Look for the word "positive" in the material below, then report each line where it occurs.

→ Input data

※

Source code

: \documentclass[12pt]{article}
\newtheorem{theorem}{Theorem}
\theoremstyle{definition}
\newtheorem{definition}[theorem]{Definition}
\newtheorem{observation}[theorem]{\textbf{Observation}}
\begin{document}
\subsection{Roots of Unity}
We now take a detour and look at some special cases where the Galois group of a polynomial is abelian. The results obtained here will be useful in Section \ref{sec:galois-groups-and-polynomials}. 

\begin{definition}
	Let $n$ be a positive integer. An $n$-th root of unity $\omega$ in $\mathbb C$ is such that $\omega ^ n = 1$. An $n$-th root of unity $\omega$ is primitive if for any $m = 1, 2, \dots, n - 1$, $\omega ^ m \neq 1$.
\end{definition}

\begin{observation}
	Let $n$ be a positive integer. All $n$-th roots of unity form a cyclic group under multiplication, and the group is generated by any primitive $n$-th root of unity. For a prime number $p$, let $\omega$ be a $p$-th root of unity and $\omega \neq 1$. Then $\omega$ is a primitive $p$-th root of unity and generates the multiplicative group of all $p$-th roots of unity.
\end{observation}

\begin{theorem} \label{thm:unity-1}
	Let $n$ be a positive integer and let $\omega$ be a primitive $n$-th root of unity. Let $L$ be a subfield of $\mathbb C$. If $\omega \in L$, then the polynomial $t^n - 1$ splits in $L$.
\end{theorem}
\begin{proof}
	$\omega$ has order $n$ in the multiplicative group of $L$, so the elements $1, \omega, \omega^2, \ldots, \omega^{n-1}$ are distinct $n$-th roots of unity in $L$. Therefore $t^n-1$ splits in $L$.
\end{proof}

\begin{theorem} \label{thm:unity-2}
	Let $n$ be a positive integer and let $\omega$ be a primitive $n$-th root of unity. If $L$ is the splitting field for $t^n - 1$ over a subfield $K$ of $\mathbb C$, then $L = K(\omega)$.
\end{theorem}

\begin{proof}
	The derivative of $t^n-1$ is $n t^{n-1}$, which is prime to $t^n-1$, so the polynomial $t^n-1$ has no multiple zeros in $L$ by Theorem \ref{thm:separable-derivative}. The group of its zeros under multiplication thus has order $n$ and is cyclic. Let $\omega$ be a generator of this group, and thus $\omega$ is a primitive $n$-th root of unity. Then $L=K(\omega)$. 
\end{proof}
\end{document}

※

→ Answer to this task
	Let $n$ be a positive integer. An $n$-th root of unity $\omega$ in $\mathbb C$ is such that $\omega ^ n = 1$. An $n$-th root of unity $\omega$ is primitive if for any $m = 1, 2, \dots, n - 1$, $\omega ^ m \neq 1$.
	Let $n$ be a positive integer. All $n$-th roots of unity form a cyclic group under multiplication, and the group is generated by any primitive $n$-th root of unity. For a prime number $p$, let $\omega$ be a $p$-th root of unity and $\omega \neq 1$. Then $\omega$ is a primitive $p$-th root of unity and generates the multiplicative group of all $p$-th roots of unity.
	Let $n$ be a positive integer and let $\omega$ be a primitive $n$-th root of unity. Let $L$ be a subfield of $\mathbb C$. If $\omega \in L$, then the polynomial $t^n - 1$ splits in $L$.
	Let $n$ be a positive integer and let $\omega$ be a primitive $n$-th root of unity. If $L$ is the splitting field for $t^n - 1$ over a subfield $K$ of $\mathbb C$, then $L = K(\omega)$.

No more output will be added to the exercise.